Javier Yuste
Ikea museístico
El otro día, y sin mayor interés por mi parte, leí una noticia en la que el Museo provincial de Pontevedra se felicitaba, echando mano de sus datos estadísticos, por el registro de un récord anual de visitantes durante el pasado 2022, aunque sin ocultar que el aporte mayoritario de entradas lo conformaban varios rebaños de rumiantes/estudiantes en trashumancia desde sus centros escolares. Museo provincial de Pontevedra que, en la práctica, se ha visto reducido al moderno edificio Castelao y a su anexo en el antiguo colegio de los jesuitas (edificio Sarmiento), que crean un ambiente con el mismo atractivo que el almacén/tienda de Ikea.

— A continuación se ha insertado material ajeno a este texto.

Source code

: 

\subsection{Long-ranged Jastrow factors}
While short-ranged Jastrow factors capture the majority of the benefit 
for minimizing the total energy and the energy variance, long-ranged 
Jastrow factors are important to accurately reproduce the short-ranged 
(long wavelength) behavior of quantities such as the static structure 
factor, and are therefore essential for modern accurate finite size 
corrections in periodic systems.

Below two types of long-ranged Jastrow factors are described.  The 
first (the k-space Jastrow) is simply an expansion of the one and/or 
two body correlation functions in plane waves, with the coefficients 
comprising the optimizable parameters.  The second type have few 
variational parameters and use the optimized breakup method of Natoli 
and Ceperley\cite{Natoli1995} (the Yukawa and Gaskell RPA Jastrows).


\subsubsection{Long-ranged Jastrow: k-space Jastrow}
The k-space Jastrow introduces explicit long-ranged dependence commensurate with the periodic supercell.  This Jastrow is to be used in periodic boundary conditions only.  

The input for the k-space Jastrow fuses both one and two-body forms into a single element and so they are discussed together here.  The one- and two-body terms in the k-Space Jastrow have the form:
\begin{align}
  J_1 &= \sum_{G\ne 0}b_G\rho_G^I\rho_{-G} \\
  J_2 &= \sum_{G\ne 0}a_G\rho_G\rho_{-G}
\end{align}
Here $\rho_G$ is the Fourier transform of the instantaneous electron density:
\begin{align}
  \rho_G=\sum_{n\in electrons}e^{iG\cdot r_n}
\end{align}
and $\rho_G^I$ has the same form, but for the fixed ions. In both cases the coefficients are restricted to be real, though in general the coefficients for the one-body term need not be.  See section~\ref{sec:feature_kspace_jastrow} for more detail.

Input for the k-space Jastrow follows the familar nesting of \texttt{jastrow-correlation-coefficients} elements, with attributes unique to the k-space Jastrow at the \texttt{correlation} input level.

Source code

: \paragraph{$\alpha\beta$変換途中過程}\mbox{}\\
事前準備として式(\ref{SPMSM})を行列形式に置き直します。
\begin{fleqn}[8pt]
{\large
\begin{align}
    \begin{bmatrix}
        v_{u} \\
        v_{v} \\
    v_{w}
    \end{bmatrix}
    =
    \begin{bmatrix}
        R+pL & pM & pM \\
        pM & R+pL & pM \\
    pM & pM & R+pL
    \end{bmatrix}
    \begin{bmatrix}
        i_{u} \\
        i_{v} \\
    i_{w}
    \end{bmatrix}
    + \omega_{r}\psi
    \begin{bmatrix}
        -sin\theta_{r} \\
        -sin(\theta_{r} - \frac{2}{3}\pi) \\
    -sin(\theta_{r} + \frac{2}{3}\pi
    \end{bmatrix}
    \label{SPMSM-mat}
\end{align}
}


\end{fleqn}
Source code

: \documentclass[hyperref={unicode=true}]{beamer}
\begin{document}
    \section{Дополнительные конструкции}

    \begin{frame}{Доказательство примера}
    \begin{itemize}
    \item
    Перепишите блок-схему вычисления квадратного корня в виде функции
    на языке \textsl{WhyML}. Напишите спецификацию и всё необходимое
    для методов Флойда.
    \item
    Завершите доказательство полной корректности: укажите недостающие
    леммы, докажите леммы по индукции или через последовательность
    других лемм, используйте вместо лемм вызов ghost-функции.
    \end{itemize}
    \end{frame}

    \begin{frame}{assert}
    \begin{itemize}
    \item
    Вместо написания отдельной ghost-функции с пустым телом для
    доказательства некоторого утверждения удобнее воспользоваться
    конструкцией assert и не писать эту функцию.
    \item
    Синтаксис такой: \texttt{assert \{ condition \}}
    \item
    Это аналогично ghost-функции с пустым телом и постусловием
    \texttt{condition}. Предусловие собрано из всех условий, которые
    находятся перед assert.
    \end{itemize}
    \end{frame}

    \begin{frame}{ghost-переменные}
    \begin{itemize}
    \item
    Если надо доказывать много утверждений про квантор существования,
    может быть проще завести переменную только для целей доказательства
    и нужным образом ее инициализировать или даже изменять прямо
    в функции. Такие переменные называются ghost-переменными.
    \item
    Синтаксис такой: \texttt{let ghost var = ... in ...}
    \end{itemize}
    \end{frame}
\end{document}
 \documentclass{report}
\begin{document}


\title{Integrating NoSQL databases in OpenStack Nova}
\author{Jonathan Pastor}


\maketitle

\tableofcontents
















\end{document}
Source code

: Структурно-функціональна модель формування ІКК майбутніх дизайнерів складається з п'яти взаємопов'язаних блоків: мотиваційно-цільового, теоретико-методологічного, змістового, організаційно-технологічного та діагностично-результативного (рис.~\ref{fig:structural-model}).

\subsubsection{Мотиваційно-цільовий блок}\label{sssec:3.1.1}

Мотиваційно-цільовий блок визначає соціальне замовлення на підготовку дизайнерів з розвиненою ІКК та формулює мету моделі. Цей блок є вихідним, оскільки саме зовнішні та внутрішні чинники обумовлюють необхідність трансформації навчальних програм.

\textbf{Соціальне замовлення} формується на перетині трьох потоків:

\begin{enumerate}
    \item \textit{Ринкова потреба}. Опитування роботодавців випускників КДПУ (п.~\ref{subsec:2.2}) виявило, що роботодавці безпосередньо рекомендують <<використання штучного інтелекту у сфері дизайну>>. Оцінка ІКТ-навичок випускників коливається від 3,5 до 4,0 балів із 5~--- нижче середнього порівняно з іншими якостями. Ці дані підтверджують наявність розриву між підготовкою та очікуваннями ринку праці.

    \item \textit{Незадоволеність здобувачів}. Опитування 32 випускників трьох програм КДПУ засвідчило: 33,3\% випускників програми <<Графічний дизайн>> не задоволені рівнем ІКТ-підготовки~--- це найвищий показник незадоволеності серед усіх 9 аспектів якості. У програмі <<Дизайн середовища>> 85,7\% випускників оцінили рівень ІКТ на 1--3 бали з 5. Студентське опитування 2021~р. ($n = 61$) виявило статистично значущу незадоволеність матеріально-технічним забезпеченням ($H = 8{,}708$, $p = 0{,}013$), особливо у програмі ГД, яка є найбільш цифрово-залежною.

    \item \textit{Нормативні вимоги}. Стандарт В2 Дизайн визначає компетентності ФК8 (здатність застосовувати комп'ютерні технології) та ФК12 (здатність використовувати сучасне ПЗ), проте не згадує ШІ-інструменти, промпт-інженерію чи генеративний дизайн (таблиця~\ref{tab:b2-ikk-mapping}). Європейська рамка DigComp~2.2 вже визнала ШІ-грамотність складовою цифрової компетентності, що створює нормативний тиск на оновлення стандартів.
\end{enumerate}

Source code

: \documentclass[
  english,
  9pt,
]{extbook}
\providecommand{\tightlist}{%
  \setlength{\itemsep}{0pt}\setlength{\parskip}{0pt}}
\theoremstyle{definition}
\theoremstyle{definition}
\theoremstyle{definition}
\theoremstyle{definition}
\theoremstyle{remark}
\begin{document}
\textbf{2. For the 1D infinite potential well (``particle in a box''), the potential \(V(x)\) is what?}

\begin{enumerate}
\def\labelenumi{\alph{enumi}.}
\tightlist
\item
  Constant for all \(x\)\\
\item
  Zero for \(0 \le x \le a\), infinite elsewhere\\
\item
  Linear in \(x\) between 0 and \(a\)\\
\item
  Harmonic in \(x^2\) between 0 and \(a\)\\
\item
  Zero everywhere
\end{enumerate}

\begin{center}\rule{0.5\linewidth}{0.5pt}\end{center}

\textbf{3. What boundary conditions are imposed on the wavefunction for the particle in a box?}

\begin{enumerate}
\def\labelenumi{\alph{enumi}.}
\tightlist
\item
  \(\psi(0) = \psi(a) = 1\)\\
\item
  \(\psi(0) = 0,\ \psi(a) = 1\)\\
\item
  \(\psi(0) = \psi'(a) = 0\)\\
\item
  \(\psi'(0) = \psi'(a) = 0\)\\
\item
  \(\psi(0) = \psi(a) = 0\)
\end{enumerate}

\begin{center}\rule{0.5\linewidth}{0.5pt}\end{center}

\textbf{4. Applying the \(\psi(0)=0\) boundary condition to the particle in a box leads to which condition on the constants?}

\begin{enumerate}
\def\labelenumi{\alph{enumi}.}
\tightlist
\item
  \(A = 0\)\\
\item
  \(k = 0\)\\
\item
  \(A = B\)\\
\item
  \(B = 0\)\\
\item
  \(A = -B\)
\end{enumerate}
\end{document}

No estoy aquí para discutir los puntos llamados fuertes, que los tendrá, de esta nueva concepción expositiva a nivel pedagógico y didáctico, así como la amplitud, movilidad y diversidad de espacios que permite. Yo sólo voy a expresar mi nostalgia por las constantes visitas que hacía a los edificios Castro Monteagudo y García Flórez, hace ya tanto tiempo cerrados "temporalmente" que ni recuerdo el año (porque siguen cerrados, ¿verdad?); lugares en los que siempre se descubría un pequeño detalle que se había quedado oculto en un recodo, a la espera de sorprender al visitante veterano. Recuerdo aquella senectud enraizada, aquellas estatuillas y piezas egipcias, romanas y griegas con las que uno era saludado nada más entrar; como recuerdo también aquellas vitrinas cargadas de plata traída de todos los puntos del orbe. Recuerdo ese Rubicón formado por el jardincillo y el puente de arco, y acceder a un pasillo y salas con una magnífica colección de joyas de azabache que era preludio a unas estancias donde uno no se extrañaría de chocar con el fantasma del brigadier Casto Méndez Núñez. Recuerdo la recreación de su cabina en la fragata Numancia tan bien como aquella cocina del s. XVIII y la miríada de soldaditos de plomo tras un cristal. Entrar en aquellos lugares era como hacer un apacible viaje en el tiempo. Incluso no molestaba descender hasta un inframundo de humedad fuertemente impregnada en las paredes, y admirar a un San Telmo sin mar a la vista y rodeado por sus exvotos.
Recuerdo, recuerdo, recuerdo.
Eran recoletos espacios, dotados de su propia historia, donde todo parecía encajar como piezas de un reloj que dotaba de vida al museo, a pesar de su naturaleza silente e inerte.
Cierto es que aquellos edificios Castro Monteagudo y García Flórez, de los que se hablaba sobre su rehabilitación, no eran accesibles para personas con movilidad reducida, sus pasillos podían resultar asfixiantes y sus condiciones de luz y temperatura distaban de ser las apropiadas; todo esto y mucho más, pero fueron sustituidos por el Castelao, por miles de metros cuadrados dispuestos para exposición que repelen por su frialdad y, su aspecto de almacén; en definitiva, por su falta de sabor añejo. Cuando visito el Castelao no me siento cómodo y hasta dar con la salida es motivo de alivio ante la hostilidad que se siente mutua. Espacios enormes de paredes prácticamente vacías entre el hormigón desnudo; una sensación de insustancialidad y mudez que se extiende hasta el propio colegio de los jesuitas. Tanta superficie que apenas parece albergar nada en comparación con lo que se podía admirar en los viejos edificios, de los que sólo se ha trasladado una ínfima porción.
Esta concepción, que no es exclusiva de Pontevedra sino común a todos los museos de factura moderna, está privada de alma, como si se accediese a un cementerio de lápidas sin nombre.
No sé ustedes, pero mi sensación en este Castelao como en otros que he visitado en distintas ciudades, es la misma que me despierta una visita al Ikea de Coruña (el único que conozco), una vez superado el puesto de café y perritos calientes veganos tras aparcar el coche en su subterráneo.